▸ **ABOUT THIS EXERCISE**:
The lines to print are the one containing "- 提供 EOA 地址给 AlphaLabs 用户，用于核对邀请" and every line after it through the end of the entries below. Print them exactly and nothing else.

▸ **INFORMATION SUPPLIED**:
----------------
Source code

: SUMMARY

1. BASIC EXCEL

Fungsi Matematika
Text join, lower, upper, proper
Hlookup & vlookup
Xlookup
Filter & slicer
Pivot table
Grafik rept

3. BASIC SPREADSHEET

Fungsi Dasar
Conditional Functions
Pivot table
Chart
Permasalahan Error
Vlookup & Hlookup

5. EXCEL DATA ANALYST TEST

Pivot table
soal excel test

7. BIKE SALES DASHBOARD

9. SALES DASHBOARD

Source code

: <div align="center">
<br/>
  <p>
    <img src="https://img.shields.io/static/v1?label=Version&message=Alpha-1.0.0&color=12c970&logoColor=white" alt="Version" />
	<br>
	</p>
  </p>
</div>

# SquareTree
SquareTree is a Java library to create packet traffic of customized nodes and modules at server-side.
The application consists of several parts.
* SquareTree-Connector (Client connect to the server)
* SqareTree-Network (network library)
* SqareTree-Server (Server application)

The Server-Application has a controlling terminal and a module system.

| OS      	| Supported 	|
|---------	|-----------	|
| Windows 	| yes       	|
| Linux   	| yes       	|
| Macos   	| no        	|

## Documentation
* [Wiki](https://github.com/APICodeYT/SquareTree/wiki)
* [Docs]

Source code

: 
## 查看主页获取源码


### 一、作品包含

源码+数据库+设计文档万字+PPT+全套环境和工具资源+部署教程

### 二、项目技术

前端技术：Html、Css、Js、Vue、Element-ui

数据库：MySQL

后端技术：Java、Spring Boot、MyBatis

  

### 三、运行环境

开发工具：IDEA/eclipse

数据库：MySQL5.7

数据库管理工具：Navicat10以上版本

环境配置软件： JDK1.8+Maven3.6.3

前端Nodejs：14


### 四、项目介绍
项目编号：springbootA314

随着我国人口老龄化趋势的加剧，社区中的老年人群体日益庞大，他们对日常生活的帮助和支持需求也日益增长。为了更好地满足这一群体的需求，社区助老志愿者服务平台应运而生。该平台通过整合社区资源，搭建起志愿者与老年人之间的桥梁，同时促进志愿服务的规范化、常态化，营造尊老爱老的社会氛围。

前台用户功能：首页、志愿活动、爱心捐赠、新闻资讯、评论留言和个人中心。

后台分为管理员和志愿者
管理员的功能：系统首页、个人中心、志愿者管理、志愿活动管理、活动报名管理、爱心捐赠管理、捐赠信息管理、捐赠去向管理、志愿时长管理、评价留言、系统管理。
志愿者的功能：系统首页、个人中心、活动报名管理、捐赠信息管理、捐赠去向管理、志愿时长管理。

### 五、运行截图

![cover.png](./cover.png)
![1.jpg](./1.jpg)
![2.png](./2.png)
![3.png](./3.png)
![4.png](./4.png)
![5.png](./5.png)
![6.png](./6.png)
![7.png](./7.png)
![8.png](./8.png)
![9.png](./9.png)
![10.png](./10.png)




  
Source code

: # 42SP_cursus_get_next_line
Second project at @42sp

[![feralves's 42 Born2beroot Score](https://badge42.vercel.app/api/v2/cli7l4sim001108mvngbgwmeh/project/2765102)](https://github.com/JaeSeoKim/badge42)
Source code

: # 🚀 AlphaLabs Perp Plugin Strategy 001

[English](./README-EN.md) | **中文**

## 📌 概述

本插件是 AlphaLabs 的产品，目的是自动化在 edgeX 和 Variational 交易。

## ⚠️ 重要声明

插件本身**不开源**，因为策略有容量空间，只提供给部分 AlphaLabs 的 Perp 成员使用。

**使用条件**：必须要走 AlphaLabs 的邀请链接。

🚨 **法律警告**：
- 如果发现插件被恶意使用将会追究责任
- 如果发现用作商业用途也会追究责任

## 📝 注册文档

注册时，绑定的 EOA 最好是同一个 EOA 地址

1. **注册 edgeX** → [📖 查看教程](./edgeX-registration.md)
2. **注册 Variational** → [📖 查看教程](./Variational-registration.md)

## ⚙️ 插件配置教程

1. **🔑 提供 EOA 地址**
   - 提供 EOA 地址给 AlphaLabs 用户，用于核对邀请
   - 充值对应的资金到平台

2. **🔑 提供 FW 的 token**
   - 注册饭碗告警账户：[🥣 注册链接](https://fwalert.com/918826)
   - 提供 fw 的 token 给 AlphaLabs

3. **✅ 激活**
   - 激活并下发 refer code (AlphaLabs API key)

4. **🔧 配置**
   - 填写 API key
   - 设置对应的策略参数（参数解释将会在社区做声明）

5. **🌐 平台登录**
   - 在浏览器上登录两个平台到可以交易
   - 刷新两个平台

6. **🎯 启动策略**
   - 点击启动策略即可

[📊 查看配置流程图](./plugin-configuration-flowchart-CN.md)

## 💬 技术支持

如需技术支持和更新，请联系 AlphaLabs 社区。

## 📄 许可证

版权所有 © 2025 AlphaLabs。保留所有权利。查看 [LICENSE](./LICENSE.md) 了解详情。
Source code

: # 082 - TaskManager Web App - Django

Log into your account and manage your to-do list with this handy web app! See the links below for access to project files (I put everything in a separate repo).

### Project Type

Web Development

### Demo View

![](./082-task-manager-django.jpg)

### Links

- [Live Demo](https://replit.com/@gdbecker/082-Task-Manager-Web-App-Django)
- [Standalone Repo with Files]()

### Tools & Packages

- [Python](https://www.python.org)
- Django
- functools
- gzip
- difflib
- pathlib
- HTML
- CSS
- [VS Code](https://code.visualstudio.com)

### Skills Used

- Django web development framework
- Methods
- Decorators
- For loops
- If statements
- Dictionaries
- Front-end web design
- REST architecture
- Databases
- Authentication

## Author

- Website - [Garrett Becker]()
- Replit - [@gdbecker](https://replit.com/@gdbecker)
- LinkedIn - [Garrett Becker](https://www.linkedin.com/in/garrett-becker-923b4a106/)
----------------
▸ **WRITTEN ANSWER**:
   - 提供 EOA 地址给 AlphaLabs 用户，用于核对邀请
   - 充值对应的资金到平台

2. **🔑 提供 FW 的 token**
   - 注册饭碗告警账户：[🥣 注册链接](https://fwalert.com/918826)
   - 提供 fw 的 token 给 AlphaLabs

3. **✅ 激活**
   - 激活并下发 refer code (AlphaLabs API key)

4. **🔧 配置**
   - 填写 API key
   - 设置对应的策略参数（参数解释将会在社区做声明）

5. **🌐 平台登录**
   - 在浏览器上登录两个平台到可以交易
   - 刷新两个平台

6. **🎯 启动策略**
   - 点击启动策略即可

[📊 查看配置流程图](./plugin-configuration-flowchart-CN.md)

## 💬 技术支持

如需技术支持和更新，请联系 AlphaLabs 社区。

## 📄 许可证

版权所有 © 2025 AlphaLabs。保留所有权利。查看 [LICENSE](./LICENSE.md) 了解详情。
Source code

: # 082 - TaskManager Web App - Django

Log into your account and manage your to-do list with this handy web app! See the links below for access to project files (I put everything in a separate repo).

### Project Type

Web Development

### Demo View

![](./082-task-manager-django.jpg)

### Links

- [Live Demo](https://replit.com/@gdbecker/082-Task-Manager-Web-App-Django)
- [Standalone Repo with Files]()

### Tools & Packages

- [Python](https://www.python.org)
- Django
- functools
- gzip
- difflib
- pathlib
- HTML
- CSS
- [VS Code](https://code.visualstudio.com)

### Skills Used

- Django web development framework
- Methods
- Decorators
- For loops
- If statements
- Dictionaries
- Front-end web design
- REST architecture
- Databases
- Authentication

## Author

- Website - [Garrett Becker]()
- Replit - [@gdbecker](https://replit.com/@gdbecker)
- LinkedIn - [Garrett Becker](https://www.linkedin.com/in/garrett-becker-923b4a106/)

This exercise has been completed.